TASK DATA =>
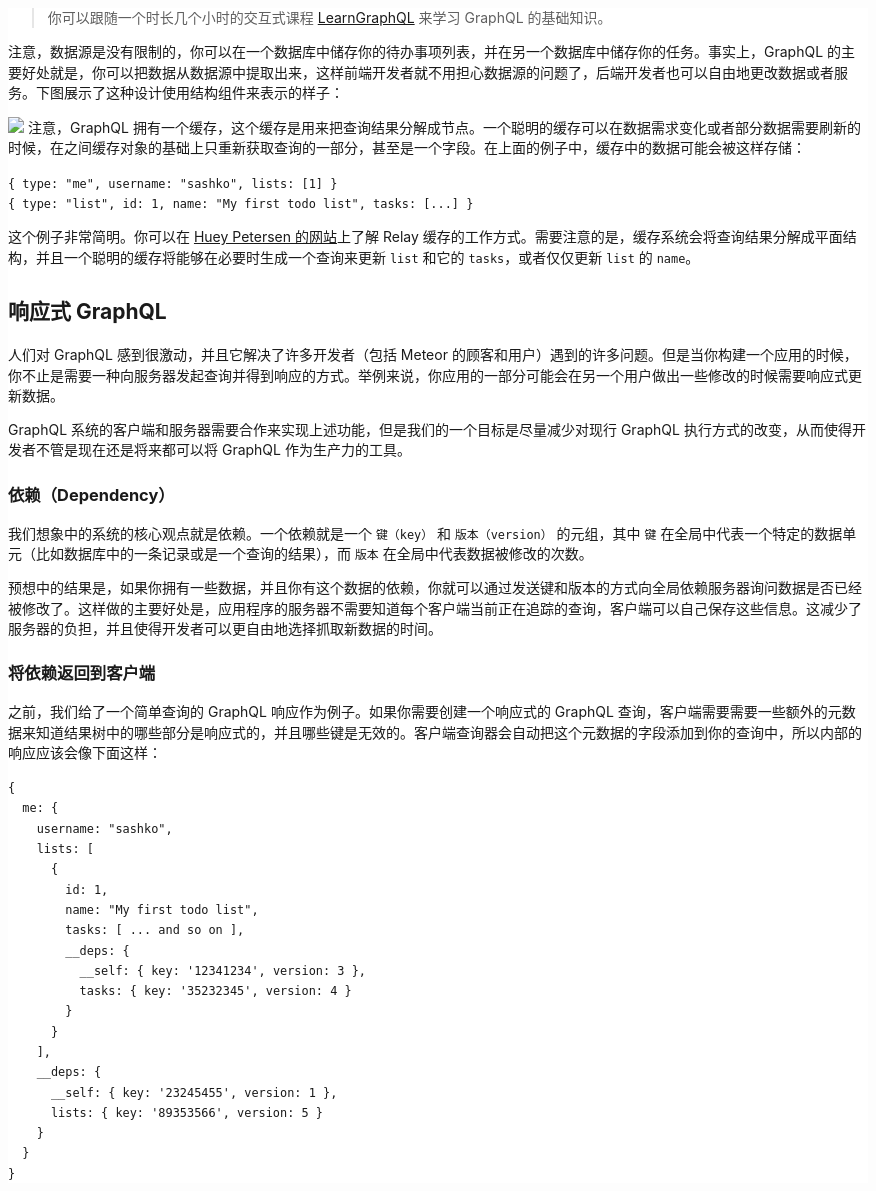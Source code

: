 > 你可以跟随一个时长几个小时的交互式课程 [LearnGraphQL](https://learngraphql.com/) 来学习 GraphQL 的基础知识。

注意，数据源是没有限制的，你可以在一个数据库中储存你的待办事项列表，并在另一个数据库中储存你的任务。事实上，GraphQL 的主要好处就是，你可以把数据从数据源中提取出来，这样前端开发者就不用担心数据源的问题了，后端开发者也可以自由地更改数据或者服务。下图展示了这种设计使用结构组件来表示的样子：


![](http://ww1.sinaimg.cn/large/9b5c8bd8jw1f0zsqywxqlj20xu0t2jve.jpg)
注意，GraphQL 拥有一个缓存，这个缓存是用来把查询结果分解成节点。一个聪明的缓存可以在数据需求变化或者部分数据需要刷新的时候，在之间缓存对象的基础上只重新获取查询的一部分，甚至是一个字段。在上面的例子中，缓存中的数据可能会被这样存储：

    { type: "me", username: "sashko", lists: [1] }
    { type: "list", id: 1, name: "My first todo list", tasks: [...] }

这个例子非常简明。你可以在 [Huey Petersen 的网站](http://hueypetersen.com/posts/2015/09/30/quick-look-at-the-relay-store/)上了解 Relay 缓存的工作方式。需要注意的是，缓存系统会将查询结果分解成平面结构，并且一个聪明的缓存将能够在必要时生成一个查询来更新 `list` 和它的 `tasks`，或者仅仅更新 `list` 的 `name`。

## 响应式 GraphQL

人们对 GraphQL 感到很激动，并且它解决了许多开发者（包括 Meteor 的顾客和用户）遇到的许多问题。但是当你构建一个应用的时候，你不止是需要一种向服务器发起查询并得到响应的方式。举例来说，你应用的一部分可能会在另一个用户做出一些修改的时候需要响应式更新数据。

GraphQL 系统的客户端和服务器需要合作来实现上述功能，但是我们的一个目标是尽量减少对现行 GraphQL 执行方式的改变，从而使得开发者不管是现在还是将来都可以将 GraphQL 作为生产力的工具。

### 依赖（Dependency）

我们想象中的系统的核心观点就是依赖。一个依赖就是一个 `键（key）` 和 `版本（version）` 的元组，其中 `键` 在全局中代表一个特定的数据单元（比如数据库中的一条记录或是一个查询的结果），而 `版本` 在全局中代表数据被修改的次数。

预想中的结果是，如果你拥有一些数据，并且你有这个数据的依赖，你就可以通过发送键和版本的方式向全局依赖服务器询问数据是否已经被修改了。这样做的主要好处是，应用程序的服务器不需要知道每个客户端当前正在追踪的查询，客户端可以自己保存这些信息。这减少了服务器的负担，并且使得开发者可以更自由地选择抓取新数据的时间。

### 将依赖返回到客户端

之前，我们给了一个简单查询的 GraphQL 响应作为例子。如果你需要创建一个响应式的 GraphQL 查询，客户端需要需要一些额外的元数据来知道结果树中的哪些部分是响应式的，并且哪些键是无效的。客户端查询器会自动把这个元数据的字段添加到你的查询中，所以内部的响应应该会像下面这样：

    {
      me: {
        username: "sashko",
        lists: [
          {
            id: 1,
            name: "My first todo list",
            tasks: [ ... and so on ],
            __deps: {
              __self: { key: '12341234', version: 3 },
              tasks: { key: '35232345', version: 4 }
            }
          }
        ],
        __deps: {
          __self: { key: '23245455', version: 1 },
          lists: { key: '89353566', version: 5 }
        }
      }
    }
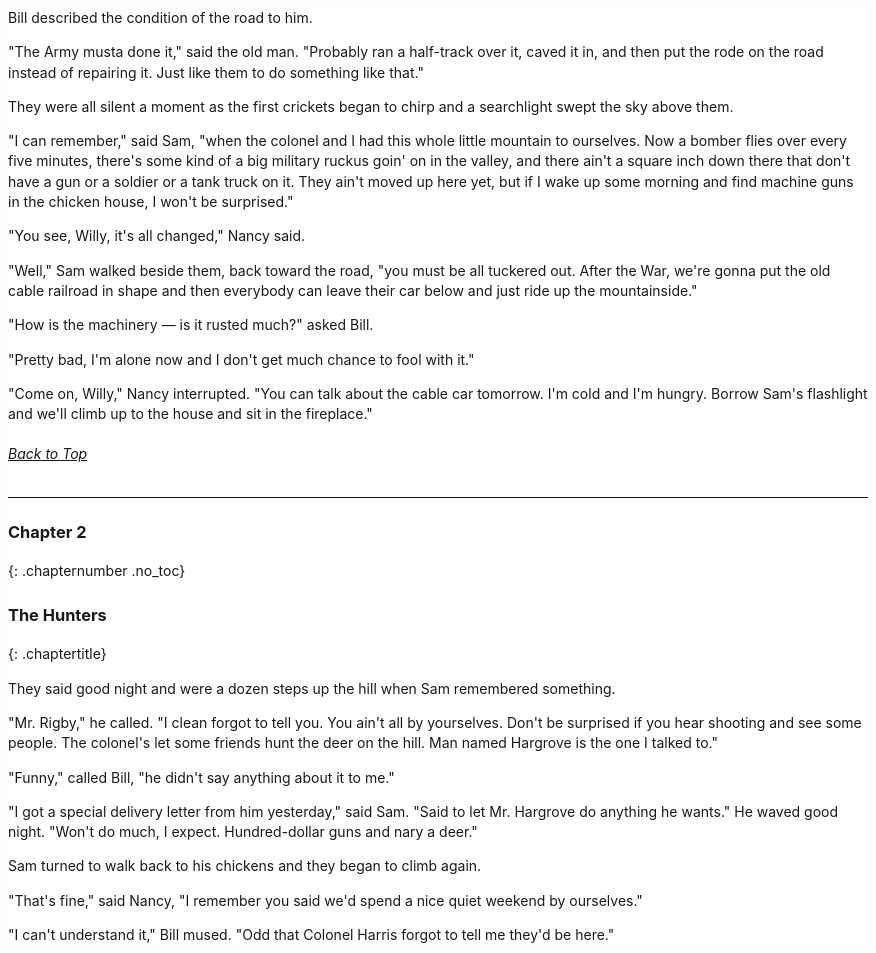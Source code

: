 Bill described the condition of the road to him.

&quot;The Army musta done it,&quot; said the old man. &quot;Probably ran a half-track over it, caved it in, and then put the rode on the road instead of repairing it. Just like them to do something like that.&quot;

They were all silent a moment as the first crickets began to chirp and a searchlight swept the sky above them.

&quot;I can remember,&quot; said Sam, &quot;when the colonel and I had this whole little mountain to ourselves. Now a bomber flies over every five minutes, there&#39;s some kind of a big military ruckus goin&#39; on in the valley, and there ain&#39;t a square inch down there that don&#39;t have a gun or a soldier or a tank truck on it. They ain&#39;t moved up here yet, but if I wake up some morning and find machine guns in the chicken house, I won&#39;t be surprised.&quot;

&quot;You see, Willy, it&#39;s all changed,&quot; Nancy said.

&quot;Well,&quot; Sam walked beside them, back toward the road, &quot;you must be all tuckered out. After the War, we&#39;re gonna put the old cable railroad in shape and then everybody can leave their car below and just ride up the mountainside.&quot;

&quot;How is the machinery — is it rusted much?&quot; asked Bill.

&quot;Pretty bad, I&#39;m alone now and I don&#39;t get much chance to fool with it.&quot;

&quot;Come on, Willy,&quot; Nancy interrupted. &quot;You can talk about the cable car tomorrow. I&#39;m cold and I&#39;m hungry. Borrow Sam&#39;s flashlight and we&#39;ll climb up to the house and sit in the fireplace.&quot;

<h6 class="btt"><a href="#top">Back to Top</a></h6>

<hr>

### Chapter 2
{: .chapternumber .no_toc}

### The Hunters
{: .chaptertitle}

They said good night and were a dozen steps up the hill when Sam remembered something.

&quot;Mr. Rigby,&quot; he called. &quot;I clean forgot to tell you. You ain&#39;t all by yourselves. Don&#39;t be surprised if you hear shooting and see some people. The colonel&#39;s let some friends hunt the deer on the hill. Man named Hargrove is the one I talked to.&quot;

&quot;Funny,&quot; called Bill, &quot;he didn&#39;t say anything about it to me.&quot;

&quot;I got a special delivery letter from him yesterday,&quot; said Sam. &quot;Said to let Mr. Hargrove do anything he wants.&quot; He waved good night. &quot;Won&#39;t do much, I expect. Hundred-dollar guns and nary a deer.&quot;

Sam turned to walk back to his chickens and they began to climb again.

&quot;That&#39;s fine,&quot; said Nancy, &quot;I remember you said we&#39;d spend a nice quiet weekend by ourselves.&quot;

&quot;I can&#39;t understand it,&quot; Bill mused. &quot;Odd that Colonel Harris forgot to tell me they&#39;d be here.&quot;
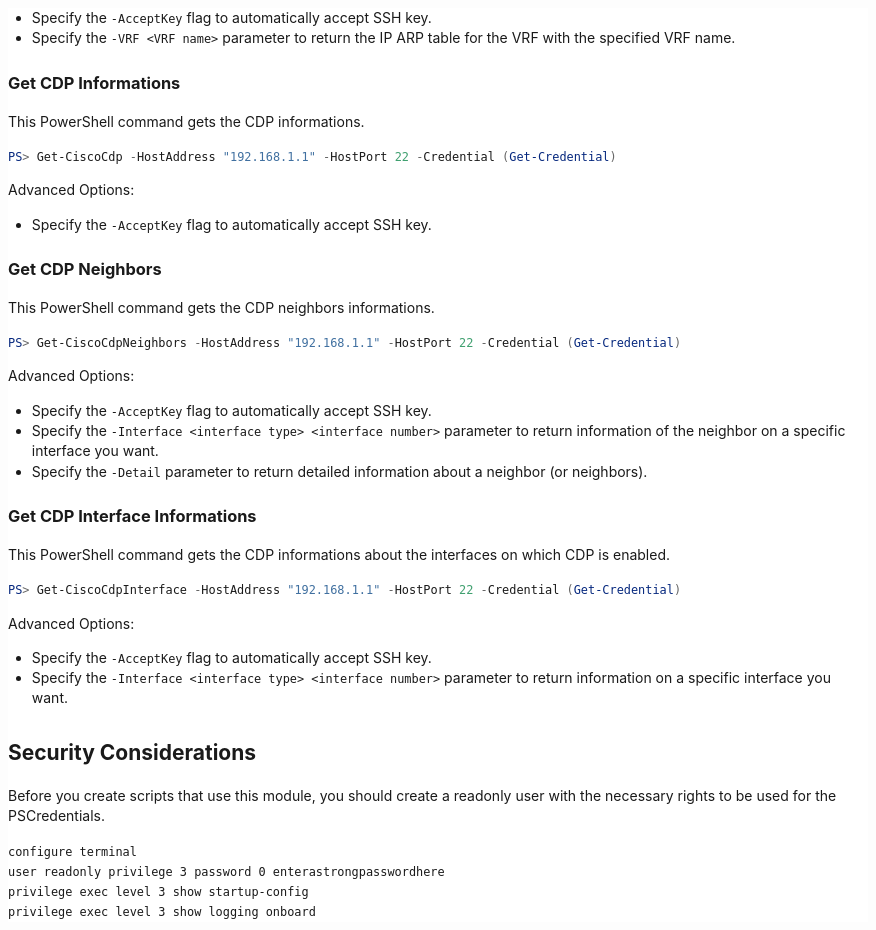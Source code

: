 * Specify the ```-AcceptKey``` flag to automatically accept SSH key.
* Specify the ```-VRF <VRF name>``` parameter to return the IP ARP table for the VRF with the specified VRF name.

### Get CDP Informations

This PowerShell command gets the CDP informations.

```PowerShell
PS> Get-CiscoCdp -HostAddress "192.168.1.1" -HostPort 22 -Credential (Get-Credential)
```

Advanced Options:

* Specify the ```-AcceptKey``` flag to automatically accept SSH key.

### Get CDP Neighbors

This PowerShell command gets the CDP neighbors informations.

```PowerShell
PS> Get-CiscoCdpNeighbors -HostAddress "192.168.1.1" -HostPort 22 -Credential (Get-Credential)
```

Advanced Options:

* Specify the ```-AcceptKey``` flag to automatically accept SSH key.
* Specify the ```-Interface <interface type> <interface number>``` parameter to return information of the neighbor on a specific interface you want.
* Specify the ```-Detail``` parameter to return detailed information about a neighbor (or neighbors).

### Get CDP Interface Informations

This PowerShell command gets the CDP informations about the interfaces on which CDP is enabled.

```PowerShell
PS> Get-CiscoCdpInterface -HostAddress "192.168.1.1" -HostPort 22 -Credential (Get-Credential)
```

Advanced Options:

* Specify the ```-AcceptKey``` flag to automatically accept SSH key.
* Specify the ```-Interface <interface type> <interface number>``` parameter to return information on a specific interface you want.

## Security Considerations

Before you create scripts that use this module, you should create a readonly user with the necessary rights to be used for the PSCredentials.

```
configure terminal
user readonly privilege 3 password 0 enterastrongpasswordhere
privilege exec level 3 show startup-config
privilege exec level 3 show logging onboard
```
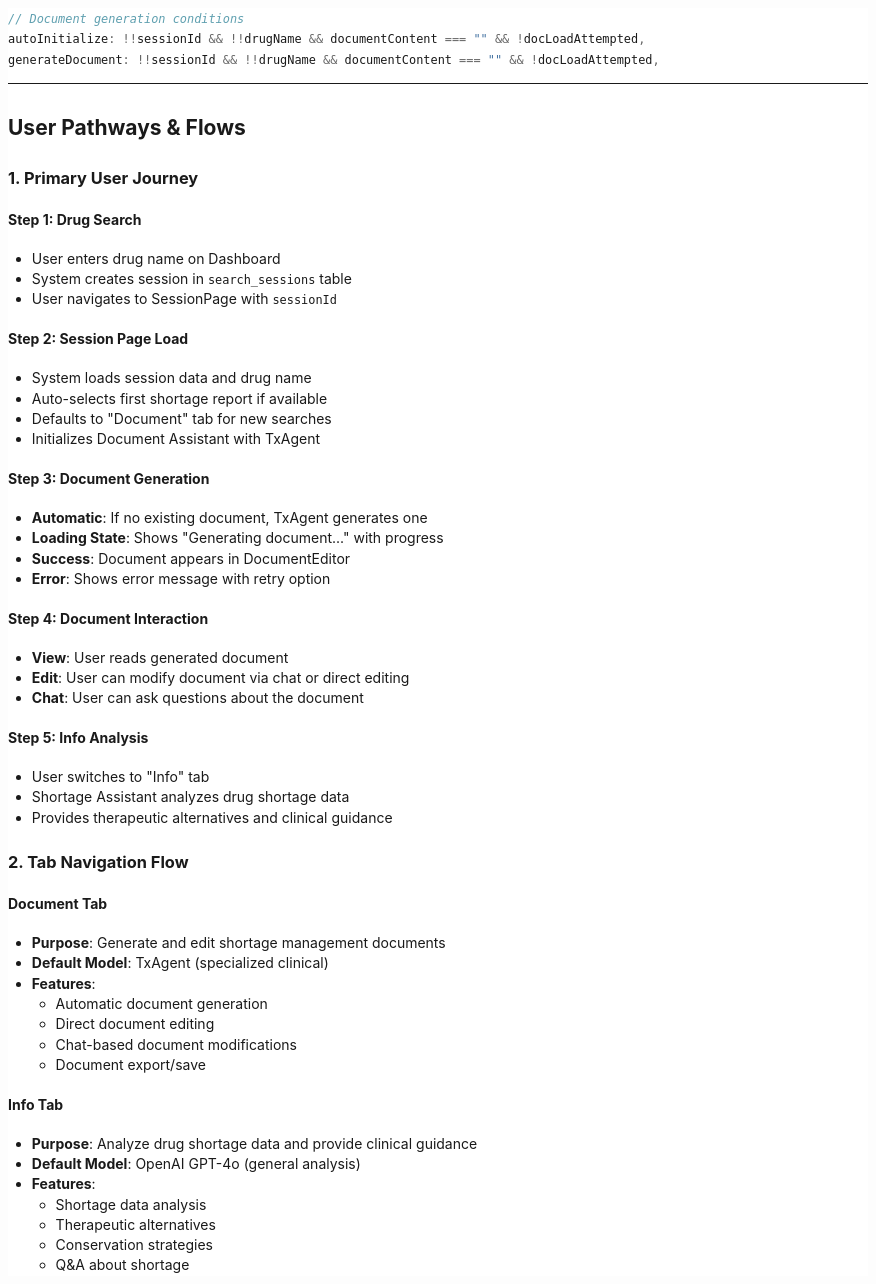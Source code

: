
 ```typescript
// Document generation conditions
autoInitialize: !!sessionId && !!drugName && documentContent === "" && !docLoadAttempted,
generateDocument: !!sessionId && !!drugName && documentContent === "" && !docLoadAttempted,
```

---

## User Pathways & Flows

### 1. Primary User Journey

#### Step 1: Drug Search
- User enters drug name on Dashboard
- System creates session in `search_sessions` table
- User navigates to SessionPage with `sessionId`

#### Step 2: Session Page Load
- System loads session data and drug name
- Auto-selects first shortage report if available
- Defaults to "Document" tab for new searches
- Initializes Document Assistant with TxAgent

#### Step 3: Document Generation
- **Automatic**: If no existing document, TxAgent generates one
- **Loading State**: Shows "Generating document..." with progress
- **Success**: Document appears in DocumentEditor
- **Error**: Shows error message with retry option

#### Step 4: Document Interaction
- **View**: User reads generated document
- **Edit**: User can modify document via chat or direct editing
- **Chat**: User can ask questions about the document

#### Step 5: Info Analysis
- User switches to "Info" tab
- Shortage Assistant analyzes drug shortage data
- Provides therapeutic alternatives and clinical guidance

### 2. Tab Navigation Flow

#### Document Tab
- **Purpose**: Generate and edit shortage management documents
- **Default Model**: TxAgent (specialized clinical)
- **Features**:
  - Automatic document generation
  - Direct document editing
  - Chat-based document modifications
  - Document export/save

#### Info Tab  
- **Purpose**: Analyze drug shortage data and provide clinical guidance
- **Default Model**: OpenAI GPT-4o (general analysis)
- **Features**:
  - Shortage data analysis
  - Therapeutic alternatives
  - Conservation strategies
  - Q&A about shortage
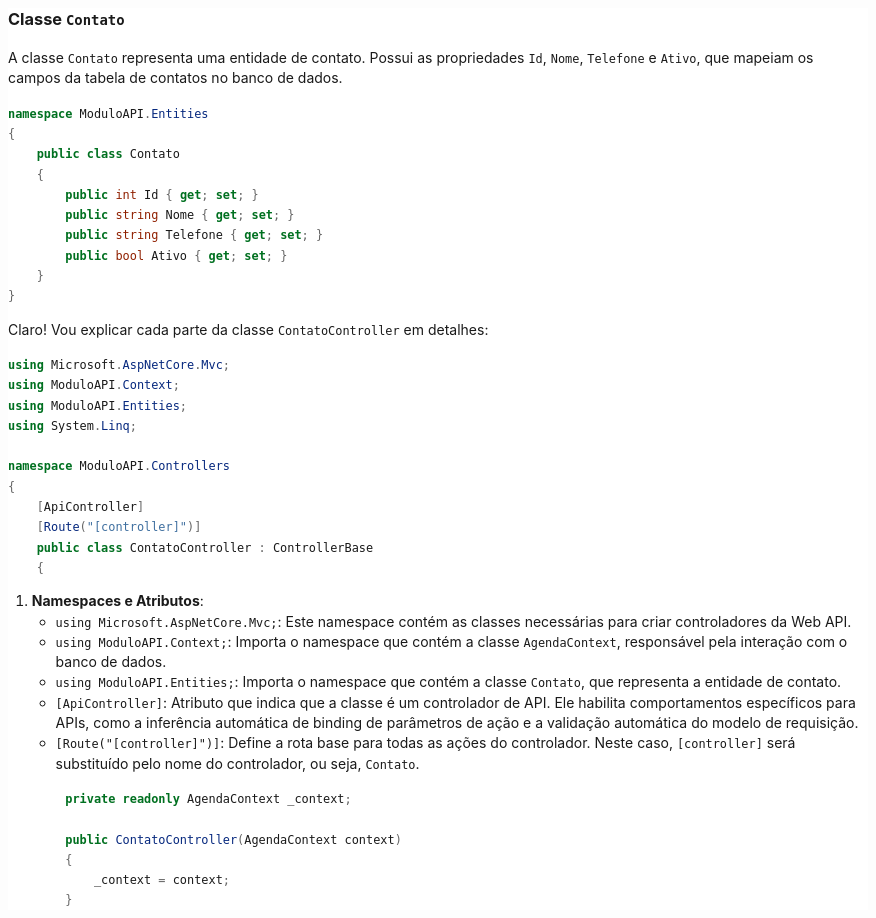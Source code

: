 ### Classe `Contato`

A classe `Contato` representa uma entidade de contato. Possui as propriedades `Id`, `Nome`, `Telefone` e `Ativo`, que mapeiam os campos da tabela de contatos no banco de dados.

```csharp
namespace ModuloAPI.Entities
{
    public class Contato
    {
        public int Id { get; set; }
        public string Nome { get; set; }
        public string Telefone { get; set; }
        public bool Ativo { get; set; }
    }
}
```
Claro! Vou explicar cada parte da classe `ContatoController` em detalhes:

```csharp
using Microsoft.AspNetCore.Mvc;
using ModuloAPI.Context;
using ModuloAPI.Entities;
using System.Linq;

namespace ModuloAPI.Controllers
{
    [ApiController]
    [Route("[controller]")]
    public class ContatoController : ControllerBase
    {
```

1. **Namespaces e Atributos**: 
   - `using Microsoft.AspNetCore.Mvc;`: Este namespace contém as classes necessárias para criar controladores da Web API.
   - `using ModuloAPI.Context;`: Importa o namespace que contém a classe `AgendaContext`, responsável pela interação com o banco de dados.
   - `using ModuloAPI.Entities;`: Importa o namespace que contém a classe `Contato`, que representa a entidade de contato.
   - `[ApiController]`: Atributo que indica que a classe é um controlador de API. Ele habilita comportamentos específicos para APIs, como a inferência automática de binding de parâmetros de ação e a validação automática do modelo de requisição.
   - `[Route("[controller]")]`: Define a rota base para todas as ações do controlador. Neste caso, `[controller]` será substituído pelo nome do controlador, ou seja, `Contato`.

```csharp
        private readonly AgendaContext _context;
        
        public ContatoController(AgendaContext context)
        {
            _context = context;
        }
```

DIRECTIONS =>
In the entries above, count each line with "them"; reply with the total only.

RESULT =>
3